Now, I slipped a word into that paragraph above with some far-reaching consequences, did you spot it? The magic word was "derived". There is actually quite a lot of law and precedent concerning how to handle things that lack inherent value, but rather derive their value from their relationship to something else. You've probably heard of some of the simplest forms of these: Stock Options. I've got stock options with my current employer, and they're fundamentally pretty simple: my employer has promised to sell me stock at a certain price. If the value of that stock ever exceeds the cost of excercising my options, I can convert those options into a windfall.

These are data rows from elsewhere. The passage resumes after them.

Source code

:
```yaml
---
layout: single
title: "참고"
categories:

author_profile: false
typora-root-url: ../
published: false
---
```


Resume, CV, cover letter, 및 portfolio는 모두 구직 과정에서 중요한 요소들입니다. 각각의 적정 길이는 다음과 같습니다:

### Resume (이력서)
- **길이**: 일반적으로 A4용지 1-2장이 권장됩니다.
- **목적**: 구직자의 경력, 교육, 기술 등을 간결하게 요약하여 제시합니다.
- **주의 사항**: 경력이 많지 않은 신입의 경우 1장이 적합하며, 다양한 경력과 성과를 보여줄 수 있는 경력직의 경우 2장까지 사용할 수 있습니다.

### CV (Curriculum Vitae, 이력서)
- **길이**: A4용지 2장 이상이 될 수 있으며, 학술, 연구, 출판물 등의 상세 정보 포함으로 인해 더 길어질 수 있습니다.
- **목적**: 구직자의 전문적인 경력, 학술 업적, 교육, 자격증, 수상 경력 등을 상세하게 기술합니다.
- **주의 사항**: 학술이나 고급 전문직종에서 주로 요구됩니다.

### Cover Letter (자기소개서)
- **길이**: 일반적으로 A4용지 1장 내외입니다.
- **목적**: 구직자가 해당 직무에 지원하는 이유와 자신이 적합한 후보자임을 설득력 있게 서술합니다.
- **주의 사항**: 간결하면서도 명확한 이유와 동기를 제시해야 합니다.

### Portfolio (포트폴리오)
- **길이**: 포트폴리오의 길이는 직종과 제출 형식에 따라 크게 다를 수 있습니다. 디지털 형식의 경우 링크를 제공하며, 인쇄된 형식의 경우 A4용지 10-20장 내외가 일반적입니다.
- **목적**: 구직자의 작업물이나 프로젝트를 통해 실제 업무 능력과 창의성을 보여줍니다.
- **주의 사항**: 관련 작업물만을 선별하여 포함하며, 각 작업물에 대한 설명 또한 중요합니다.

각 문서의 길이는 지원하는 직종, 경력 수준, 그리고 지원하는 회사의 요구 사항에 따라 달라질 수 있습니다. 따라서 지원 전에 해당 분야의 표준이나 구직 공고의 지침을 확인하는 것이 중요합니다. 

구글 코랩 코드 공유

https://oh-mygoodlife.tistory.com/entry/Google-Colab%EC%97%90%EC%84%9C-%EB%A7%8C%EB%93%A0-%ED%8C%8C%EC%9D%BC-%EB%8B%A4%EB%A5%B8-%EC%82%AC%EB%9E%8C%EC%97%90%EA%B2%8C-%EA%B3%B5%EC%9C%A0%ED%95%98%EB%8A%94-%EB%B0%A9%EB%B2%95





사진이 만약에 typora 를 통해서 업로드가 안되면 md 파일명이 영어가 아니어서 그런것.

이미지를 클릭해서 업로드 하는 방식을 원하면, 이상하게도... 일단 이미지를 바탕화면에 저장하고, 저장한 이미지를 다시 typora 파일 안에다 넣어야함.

There are some embellishments about how long I need to work for the company, and what happens if I leave, but that's the core of it; the value of my options derives from the value they may have in the future. Other than, they're just pieces of paper. However, there are a variety of ways for me to realize hard value from this potential future value, for example if my options were already "above water", I could pledge them as security against a loan that would be paid back only when and if they were excercised.

By the same token, Player A's agreement to transfer control of a database entry labelled "sword" to Player B is, from one point of view, a reflection of Player B's belief that control of the "sword" will allow them to extract more value from the game. And suddenly we've veered into very alien territory. You see, an arbitrary database entry has legal value only in how it is arranged and indexed, and the EULA you click on very clearly transfers any value caused by your re-arrangement of the database entries to the operator of the game (and before the BSI vs. Mythic case petered out, a federal judge found that EULA to be valid and enforceable). But financial instruments represent value, and the fact that the financial intrument is a database entry doesn't change either the value or the ownership. Your bank account isn't a stack of bills in the vault at your local branch, it's a database entry in the computer system of that branch's corporate parent. I used to work on such computer systems; my mother worked with them most of her life. If game characters and items are ever held to be property in and of themselves, it will almost doubtlessly be as some form of similar instrument.

If you think online game design is a tough job now, imagine having to have the design approved by the SEC and/or the Federal Reserve. And if the database entry marked "sword" has real value, what is your tax liability for getting one? If you kill the dragon and then /random for who gets the sword, is that gambling (which is a whole kettle of legal fish in itself)? Before you blow this off as purely hypothetical, I would point out that I was informed by Peter Friedman, a CPA from New Hampshire, that the IRS has already made the value (or lack thereof) of an EverQuest account an issue in an estate case (the IRS arguing that it had value for the purposes of estate taxes). This stuff isn't going to stay theoretical for long. Sooner or later tax, divorce, or inheritance law is going to make it of immediate concern.

Much stranger hypotheticals have turned into fait accompli before we even noticed it had happened. For example when Edward Castronova, an Associate Professor at CSU-Fullerton, wrote in his paper on Virtual World economics that the average hourly wage for an EQ player (measured as the composite increase of account value based on the eBay market) was $3.42 cents an hour, many people commented on how this was higher than the US minimum wage just a decade or so earlier. What we didn't notice was that some had already figured this out, and set up in Mexico and Russia, places with good internet connectivity and low wages, paying people to play the games and accumulate this virtual value for sale on the open market.

I would submit that if people are already making their living from "playing" a game, and not a subsistence income but a living wage by the standards of their community, and more than half of the computer crimes in Korea involve online games, then while we have been arguing over the ephemera of whether virtual communities were real and if a "rape" can involve nothing but words between avatars in a virtual environment, we have already crossed the invisible line on the slippery slope to a very strange future.